Well...at the beginning of April I sent off an in-depth complaint letter to my insurance company, about their tactless way of handling their questioning of my therapeutic process. My letter, I feel, didn't hold back anything. This was not the first time I wrote them.
There approach/tone etc. has contributed (in part) to my current state of mind about therapy in general. That state of mind is: What is the point?
Saturday I received a letter and other documentation from my insurance stating they are initiating a review of services. The letter of complaint I sent to them didn't request any sort of appeal, I just asked them to realize how they hurt me and for them to apologize. So in some ways, their actions didn't really address my requests.
I called the person handling the review on Monday morning and she did seem sincerely apologetic for my entire experience from the start, and talked with me for about an hour on the phone to answer my questions and, in some ways, listen to me.
It was a gesture that was a "step in the right direction" on their part.
But...part of me feels it was "too little too late". I have a deep feeling of "what is the point"?
You know...the average life expectancy for a white male is about 77 years. I'm 33, approaching 34. And you know what gives me such peace? The fact that, in one way or another, my life is approaching an end. I'm approaching the halfway point. And all I can think is: Thank goodness, it is almost halfway over. Whenever someone dies, I feel some sadness if they died in painful/frightening way...but the actual "being dead" part, I feel no sadness. I just feel envious. As I watch myself age and approach that average life expectancy, I just think more and more: thank goodness it is almost over.
Before I sent the letter of complaint to my insurance company, I had talked to my therapist about some billing issues on the phone (we were then and still remain on a "therapeutic break"). I mentioned to her I was writing the letter to my insurance company and would likely send her a copy. But I never did. I figured, what would she care? I'm not really her client right now, because I'm on break.
But given that the insurance company started the review of services and she is now involved, I went ahead and sent her the copy today. I mentioned in an attached note that it feels like "too little too late" and I see no point in trying anymore.
I just don't seem to care. I am alone and have always been alone. The world needs to feel safe for me to want to enter it. It doesn't feel safe. And no one can really make the world safe (or feel safe) except for me. But since I just don't care, I am making no efforts to enter the world, to find some safe place in it to enter. So at the very least I am at a standstill - but moreso I think I'm regressing/retreating.
if I don't care, l told my therapist in the note, I see no point in continuing therapy.

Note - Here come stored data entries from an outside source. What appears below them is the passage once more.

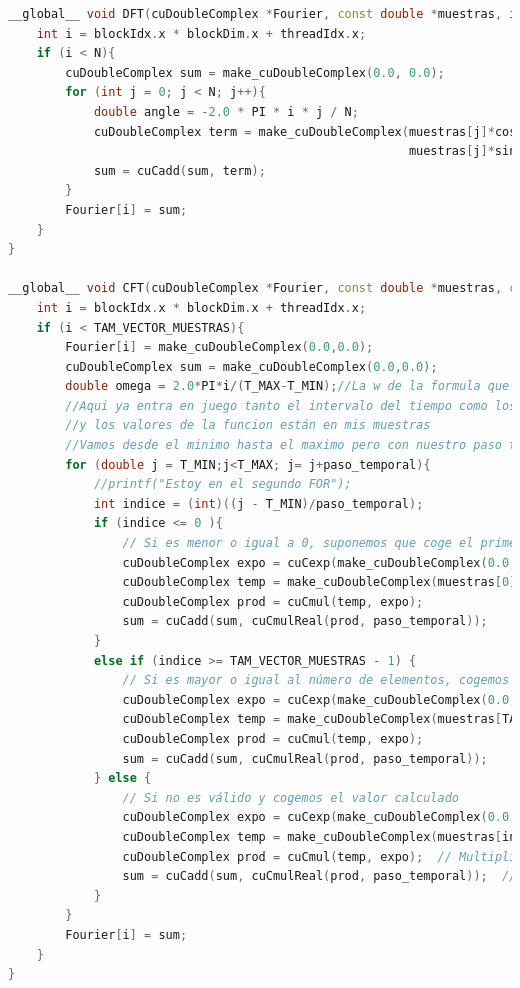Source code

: \documentclass[12pt]{article}
\begin{document}
\begin{lstlisting}[language=C++, basicstyle=\ttfamily\small, frame=single]
__global__ void DFT(cuDoubleComplex *Fourier, const double *muestras, int N){
    int i = blockIdx.x * blockDim.x + threadIdx.x;
    if (i < N){
        cuDoubleComplex sum = make_cuDoubleComplex(0.0, 0.0);
        for (int j = 0; j < N; j++){
            double angle = -2.0 * PI * i * j / N;
            cuDoubleComplex term = make_cuDoubleComplex(muestras[j]*cos(angle),
                                                        muestras[j]*sin(angle));
            sum = cuCadd(sum, term);
        }
        Fourier[i] = sum;
    }
}

__global__ void CFT(cuDoubleComplex *Fourier, const double *muestras, const int TAM_VECTOR_MUESTRAS, const double paso_temporal){
    int i = blockIdx.x * blockDim.x + threadIdx.x;
    if (i < TAM_VECTOR_MUESTRAS){
        Fourier[i] = make_cuDoubleComplex(0.0,0.0);
        cuDoubleComplex sum = make_cuDoubleComplex(0.0,0.0);
        double omega = 2.0*PI*i/(T_MAX-T_MIN);//La w de la formula que es el omega
        //Aqui ya entra en juego tanto el intervalo del tiempo como los valores que dan la funcion, es decir el tiempo esta entre -1 y 1
        //y los valores de la funcion están en mis muestras
        //Vamos desde el minimo hasta el maximo pero con nuestro paso temporal para tomar fourier lo más preciso posible
        for (double j = T_MIN;j<T_MAX; j= j+paso_temporal){
            //printf("Estoy en el segundo FOR");
            int indice = (int)((j - T_MIN)/paso_temporal);
            if (indice <= 0 ){
                // Si es menor o igual a 0, suponemos que coge el primer elemento
                cuDoubleComplex expo = cuCexp(make_cuDoubleComplex(0.0, -omega * j));  
                cuDoubleComplex temp = make_cuDoubleComplex(muestras[0], 0.0);  
                cuDoubleComplex prod = cuCmul(temp, expo);  
                sum = cuCadd(sum, cuCmulReal(prod, paso_temporal));  
            }
            else if (indice >= TAM_VECTOR_MUESTRAS - 1) { 
                // Si es mayor o igual al número de elementos, cogemos el último
                cuDoubleComplex expo = cuCexp(make_cuDoubleComplex(0.0, -omega * j));  
                cuDoubleComplex temp = make_cuDoubleComplex(muestras[TAM_VECTOR_MUESTRAS - 1], 0.0);  
                cuDoubleComplex prod = cuCmul(temp, expo);  
                sum = cuCadd(sum, cuCmulReal(prod, paso_temporal));  
            } else {
                // Si no es válido y cogemos el valor calculado
                cuDoubleComplex expo = cuCexp(make_cuDoubleComplex(0.0, -omega * j));  // Usamos la función cuCexp para la exponencial
                cuDoubleComplex temp = make_cuDoubleComplex(muestras[indice], 0.0);  // Tomamos la muestra correspondiente
                cuDoubleComplex prod = cuCmul(temp, expo);  // Multiplicamos la muestra por la exponencial
                sum = cuCadd(sum, cuCmulReal(prod, paso_temporal));  // Acumulamos el resultado, aplicando el paso temporal
            }
        }
        Fourier[i] = sum;
    }    
}


\end{lstlisting}
\end{document}
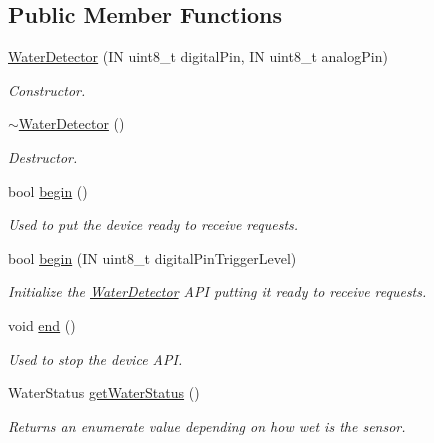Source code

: \subsection*{Public Member Functions}
\begin{DoxyCompactItemize}
\item 
\hyperlink{class_easyuino_1_1_water_detector_a33690612b2b89efcfb97d4967b16c617}{Water\+Detector} (IN uint8\+\_\+t digital\+Pin, IN uint8\+\_\+t analog\+Pin)
\begin{DoxyCompactList}\small\item\em Constructor. \end{DoxyCompactList}\item 
\mbox{\label{class_easyuino_1_1_water_detector_af63f706076f6941135412d57c1ddc5cf}} 
\hyperlink{class_easyuino_1_1_water_detector_af63f706076f6941135412d57c1ddc5cf}{$\sim$\+Water\+Detector} ()
\begin{DoxyCompactList}\small\item\em Destructor. \end{DoxyCompactList}\item 
bool \hyperlink{class_easyuino_1_1_water_detector_af7a0ec32d6abcb8c1060f493525d5228}{begin} ()
\begin{DoxyCompactList}\small\item\em Used to put the device ready to receive requests. \end{DoxyCompactList}\item 
bool \hyperlink{class_easyuino_1_1_water_detector_a06ac56298c56026691d7d6a9dbb63748}{begin} (IN uint8\+\_\+t digital\+Pin\+Trigger\+Level)
\begin{DoxyCompactList}\small\item\em Initialize the \hyperlink{class_easyuino_1_1_water_detector}{Water\+Detector} A\+PI putting it ready to receive requests. \end{DoxyCompactList}\item 
void \hyperlink{class_easyuino_1_1_water_detector_a9c1473536f47b2a7d8e1f8fb1bf5f3fd}{end} ()
\begin{DoxyCompactList}\small\item\em Used to stop the device A\+PI. \end{DoxyCompactList}\item 
Water\+Status \hyperlink{class_easyuino_1_1_water_detector_a0dfefd3b3aa2ed21f30ceb8041a8652a}{get\+Water\+Status} ()
\begin{DoxyCompactList}\small\item\em Returns an enumerate value depending on how wet is the sensor. \end{DoxyCompactList}\item 

\end{DoxyCompactItemize}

I told her though, I think perhaps I should have a session before I make a final decision on terminating therapy. But I told her I have no timetable on that.
and when I think of returning at all, i get anxious. it feels like to leave my "tiny created safe world" I lose my power...because in therapy i am on "her turf" where she has all the power.
I feel myself wanting to want to care. some part of me feels like it is screaming, in fact, that I want to care...but the mouth is either covered by a hand or gagged.
I want to want to care. but i can't fake it. i can't envision myself ever getting to where i believe the world is safe or that i am not poision.